--- INFORMATION GIVEN Enclosed Below ---

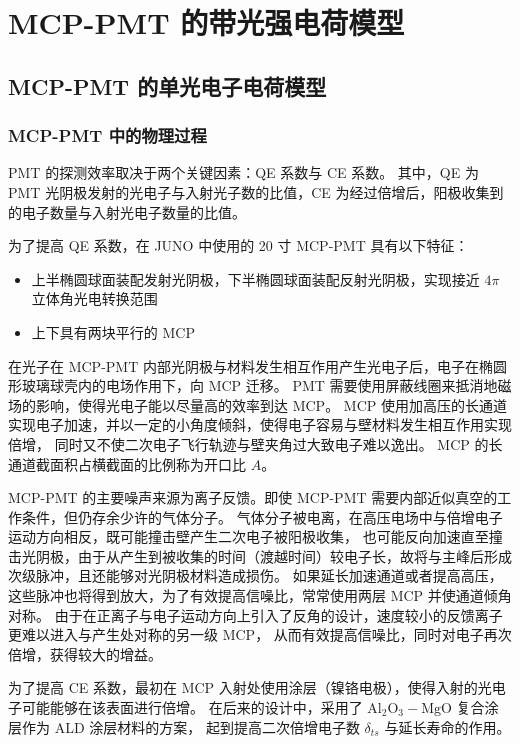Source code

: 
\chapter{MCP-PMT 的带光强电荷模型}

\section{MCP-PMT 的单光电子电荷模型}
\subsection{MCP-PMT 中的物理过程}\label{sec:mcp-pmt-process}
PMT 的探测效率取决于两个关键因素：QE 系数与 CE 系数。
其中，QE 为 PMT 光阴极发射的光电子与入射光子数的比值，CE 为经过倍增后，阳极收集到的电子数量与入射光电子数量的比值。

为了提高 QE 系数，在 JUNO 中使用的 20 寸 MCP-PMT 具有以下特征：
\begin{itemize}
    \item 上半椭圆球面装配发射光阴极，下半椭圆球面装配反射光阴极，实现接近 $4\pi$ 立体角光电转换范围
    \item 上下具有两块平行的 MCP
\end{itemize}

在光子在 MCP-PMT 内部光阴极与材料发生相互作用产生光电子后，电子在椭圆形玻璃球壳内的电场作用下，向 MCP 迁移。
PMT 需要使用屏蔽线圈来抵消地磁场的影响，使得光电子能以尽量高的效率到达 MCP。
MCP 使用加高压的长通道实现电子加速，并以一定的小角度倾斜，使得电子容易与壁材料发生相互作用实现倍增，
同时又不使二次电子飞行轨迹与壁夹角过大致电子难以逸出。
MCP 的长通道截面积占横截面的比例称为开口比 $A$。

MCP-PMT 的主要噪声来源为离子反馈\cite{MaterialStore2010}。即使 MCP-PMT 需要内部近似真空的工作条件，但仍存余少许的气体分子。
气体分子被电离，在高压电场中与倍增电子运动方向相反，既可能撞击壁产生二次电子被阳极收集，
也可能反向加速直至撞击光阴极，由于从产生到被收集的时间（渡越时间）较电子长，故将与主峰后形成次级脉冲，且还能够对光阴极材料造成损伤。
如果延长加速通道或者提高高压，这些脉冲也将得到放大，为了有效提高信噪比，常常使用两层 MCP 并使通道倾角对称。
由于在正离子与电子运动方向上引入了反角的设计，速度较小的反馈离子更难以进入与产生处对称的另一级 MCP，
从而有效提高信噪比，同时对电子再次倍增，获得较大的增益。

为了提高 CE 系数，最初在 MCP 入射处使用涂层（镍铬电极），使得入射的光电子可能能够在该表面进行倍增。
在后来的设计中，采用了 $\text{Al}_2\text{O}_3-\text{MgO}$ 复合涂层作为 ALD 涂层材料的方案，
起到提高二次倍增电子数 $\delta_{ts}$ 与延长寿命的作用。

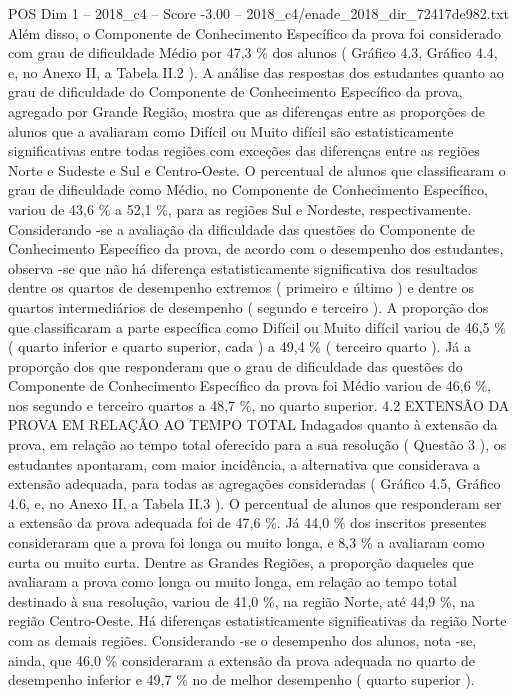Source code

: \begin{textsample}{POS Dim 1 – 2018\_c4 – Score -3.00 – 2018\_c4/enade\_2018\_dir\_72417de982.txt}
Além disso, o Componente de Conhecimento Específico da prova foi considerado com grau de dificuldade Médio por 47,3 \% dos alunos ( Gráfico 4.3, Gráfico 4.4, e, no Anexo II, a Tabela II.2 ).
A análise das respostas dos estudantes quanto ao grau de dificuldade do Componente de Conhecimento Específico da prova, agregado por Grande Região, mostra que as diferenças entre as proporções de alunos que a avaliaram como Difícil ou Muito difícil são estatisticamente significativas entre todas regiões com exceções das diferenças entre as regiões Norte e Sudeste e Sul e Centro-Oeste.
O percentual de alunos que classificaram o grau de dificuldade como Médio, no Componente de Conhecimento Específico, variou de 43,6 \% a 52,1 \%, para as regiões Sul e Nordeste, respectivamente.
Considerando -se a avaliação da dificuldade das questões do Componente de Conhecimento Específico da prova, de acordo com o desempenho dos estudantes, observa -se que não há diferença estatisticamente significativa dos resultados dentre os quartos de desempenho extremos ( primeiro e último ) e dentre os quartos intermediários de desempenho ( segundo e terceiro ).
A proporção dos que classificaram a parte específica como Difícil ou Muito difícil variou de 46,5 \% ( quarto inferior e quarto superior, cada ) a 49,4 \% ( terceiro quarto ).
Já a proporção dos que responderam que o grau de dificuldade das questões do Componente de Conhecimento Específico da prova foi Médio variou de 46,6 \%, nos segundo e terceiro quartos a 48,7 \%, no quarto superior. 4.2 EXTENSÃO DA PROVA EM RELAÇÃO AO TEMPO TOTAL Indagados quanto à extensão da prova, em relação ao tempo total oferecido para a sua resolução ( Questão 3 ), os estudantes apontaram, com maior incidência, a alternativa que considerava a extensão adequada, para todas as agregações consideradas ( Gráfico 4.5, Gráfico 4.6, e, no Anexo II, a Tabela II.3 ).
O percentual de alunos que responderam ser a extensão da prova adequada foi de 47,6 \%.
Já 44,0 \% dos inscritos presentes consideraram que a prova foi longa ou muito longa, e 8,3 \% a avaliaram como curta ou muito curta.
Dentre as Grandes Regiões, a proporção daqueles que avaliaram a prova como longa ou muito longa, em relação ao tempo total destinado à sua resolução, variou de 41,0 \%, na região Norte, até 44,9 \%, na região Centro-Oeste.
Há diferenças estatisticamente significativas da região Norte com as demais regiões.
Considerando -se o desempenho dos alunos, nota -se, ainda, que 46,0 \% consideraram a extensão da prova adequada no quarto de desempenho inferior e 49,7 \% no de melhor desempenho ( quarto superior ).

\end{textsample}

--- End of Enclosed INFORMATION GIVEN ---
--- INFORMATION GIVEN Enclosed Below ---

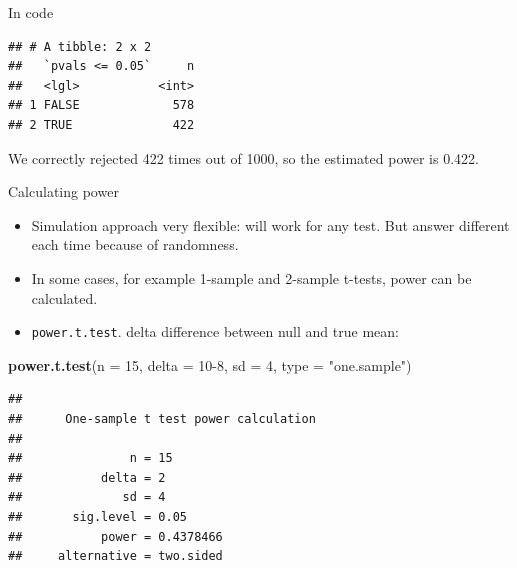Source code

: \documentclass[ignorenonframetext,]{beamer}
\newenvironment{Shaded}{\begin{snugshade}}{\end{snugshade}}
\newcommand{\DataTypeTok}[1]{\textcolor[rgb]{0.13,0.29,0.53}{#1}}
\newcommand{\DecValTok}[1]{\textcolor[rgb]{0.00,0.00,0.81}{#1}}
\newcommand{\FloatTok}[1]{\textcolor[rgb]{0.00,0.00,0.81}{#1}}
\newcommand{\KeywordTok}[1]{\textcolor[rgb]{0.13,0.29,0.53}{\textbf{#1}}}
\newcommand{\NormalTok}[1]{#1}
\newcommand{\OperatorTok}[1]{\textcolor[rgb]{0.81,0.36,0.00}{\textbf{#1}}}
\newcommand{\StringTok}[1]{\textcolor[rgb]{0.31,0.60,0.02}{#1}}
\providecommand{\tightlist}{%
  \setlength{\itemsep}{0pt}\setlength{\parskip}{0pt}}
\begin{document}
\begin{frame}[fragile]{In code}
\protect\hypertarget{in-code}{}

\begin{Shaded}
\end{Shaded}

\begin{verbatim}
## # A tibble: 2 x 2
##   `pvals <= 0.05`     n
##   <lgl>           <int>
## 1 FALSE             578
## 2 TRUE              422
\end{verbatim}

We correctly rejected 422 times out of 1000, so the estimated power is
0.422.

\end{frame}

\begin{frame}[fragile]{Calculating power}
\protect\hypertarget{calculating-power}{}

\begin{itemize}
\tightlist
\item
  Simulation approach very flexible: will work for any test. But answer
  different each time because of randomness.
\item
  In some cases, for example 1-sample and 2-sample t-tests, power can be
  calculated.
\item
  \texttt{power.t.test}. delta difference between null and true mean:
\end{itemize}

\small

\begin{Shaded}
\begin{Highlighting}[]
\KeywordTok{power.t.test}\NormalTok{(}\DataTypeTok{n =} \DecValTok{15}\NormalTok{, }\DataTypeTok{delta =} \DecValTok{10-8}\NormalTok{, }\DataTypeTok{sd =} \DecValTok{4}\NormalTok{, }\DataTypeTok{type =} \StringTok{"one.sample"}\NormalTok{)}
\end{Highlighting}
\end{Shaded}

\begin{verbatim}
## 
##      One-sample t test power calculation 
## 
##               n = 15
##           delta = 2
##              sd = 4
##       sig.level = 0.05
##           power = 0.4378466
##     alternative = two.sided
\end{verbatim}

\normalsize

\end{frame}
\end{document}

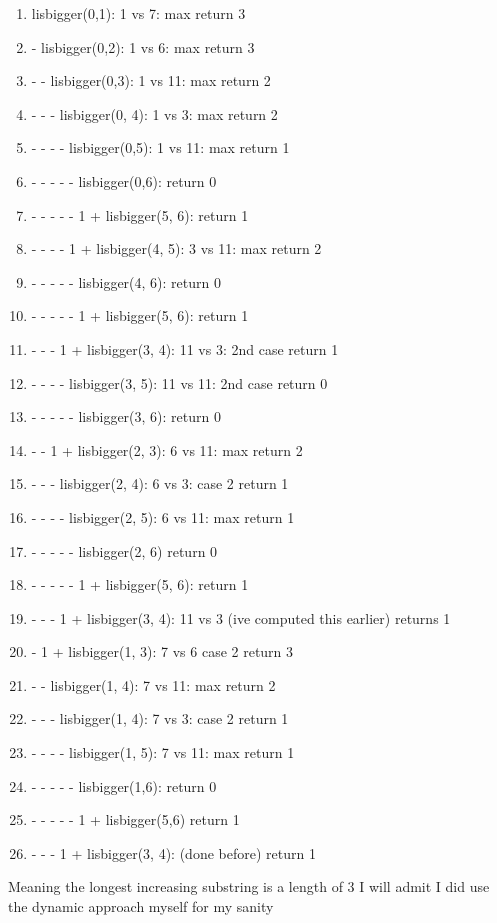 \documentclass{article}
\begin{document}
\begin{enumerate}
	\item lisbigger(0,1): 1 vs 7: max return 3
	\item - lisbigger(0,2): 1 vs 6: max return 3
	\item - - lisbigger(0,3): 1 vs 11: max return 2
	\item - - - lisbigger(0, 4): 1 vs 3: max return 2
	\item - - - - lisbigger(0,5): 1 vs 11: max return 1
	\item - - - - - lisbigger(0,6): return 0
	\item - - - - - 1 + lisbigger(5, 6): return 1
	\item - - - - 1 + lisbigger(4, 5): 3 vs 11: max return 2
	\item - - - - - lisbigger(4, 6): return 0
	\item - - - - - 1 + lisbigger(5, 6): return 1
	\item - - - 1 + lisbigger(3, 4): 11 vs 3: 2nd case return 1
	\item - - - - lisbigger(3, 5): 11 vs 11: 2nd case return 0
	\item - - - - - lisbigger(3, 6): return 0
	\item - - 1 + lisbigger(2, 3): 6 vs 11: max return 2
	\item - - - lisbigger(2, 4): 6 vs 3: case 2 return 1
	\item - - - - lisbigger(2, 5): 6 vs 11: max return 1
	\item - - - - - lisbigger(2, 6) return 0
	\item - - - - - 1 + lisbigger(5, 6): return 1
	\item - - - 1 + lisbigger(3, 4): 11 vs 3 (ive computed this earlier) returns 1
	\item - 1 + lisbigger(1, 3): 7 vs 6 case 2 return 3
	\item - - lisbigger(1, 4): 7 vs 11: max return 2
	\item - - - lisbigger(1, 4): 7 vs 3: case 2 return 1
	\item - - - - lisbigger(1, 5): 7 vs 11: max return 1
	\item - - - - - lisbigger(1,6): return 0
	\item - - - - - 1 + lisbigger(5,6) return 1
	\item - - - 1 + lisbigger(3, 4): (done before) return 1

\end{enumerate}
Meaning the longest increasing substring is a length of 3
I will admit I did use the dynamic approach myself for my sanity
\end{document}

--- End of Enclosed INFORMATION GIVEN ---

**TASK INSTRUCTIONS**
"classificaram" is the word to look for; copy every line of the data that has it.

**WRITTEN RESPONSE**
O percentual de alunos que classificaram o grau de dificuldade como Médio, no Componente de Conhecimento Específico, variou de 43,6 \% a 52,1 \%, para as regiões Sul e Nordeste, respectivamente.
A proporção dos que classificaram a parte específica como Difícil ou Muito difícil variou de 46,5 \% ( quarto inferior e quarto superior, cada ) a 49,4 \% ( terceiro quarto ).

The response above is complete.